> ABOUT THIS TASK: Scan the records for the word "https". Copy each line that includes it.
= Beginning of Section =
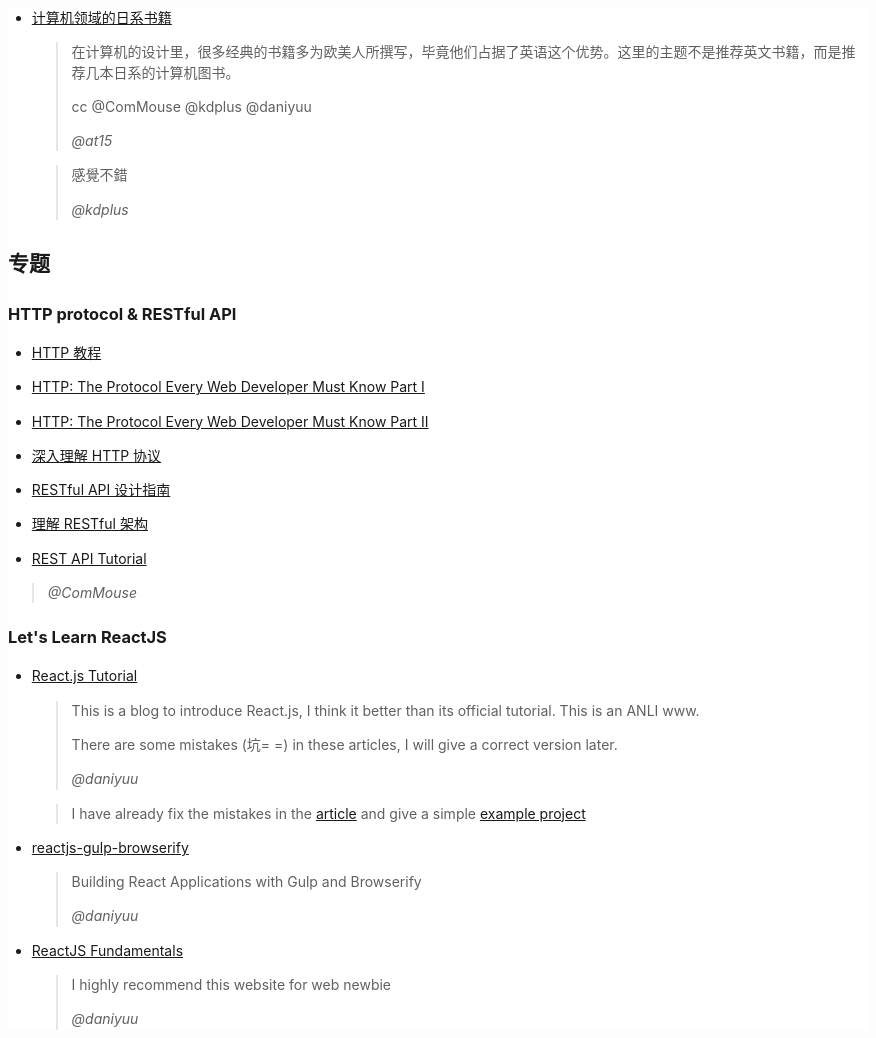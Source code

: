 - [计算机领域的日系书籍](http://droidyue.com/blog/2016/04/19/japanese-it-books/)
    > 在计算机的设计里，很多经典的书籍多为欧美人所撰写，毕竟他们占据了英语这个优势。这里的主题不是推荐英文书籍，而是推荐几本日系的计算机图书。
    > 
    > cc @ComMouse @kdplus @daniyuu 
    > 
    > *@at15*

    > 感覺不錯
    > 
    > *@kdplus*

## 专题 <a name="column"></a>

### HTTP protocol & RESTful API <a name="column-http"></a>

- [HTTP 教程](http://www.tutorialspoint.com/http/)

- [HTTP: The Protocol Every Web Developer Must Know Part I](http://code.tutsplus.com/tutorials/http-the-protocol-every-web-developer-must-know-part-1--net-31177)
- [HTTP: The Protocol Every Web Developer Must Know Part II](http://code.tutsplus.com/tutorials/http-the-protocol-every-web-developer-must-know-part-2--net-31155)
- [深入理解 HTTP 协议](http://www.360doc.com/content/10/0930/17/3668821_57590979.shtml)

- [RESTful API 设计指南](http://www.ruanyifeng.com/blog/2014/05/restful_api.html)
- [理解 RESTful 架构](http://www.ruanyifeng.com/blog/2011/09/restful.html)
- [REST API Tutorial](http://www.restapitutorial.com/)

> *@ComMouse*

### Let's Learn ReactJS <a name="column-react"></a>

- [React.js Tutorial](http://tylermcginnis.com/reactjs-tutorial-a-comprehensive-guide-to-building-apps-with-react/)
    > This is a blog to introduce React.js, I think it better than its official tutorial. This is an ANLI www.
    > 
    > There are some mistakes (坑= =) in these articles, I will give a correct version later.
    >
    > *@daniyuu*

    > I have already fix the mistakes in the [article](http://tylermcginnis.com/reactjs-tutorial-pt-2-building-react-applications-with-gulp-and-browserify/) and give a simple [example project](https://github.com/daniyuu/reactjs-gulp-browserify)  

- [reactjs-gulp-browserify](https://github.com/daniyuu/reactjs-gulp-browserify)
    > Building React Applications with Gulp and Browserify
    >
    > *@daniyuu*

- [ReactJS Fundamentals](http://courses.reactjsprogram.com/courses/reactjsfundamentals/lectures/762526)
    > I highly recommend this website for web newbie
    >
    > *@daniyuu*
= End of Section =
> RESPONSE AREA:
    > I have already fix the mistakes in the [article](http://tylermcginnis.com/reactjs-tutorial-pt-2-building-react-applications-with-gulp-and-browserify/) and give a simple [example project](https://github.com/daniyuu/reactjs-gulp-browserify)  
- [reactjs-gulp-browserify](https://github.com/daniyuu/reactjs-gulp-browserify)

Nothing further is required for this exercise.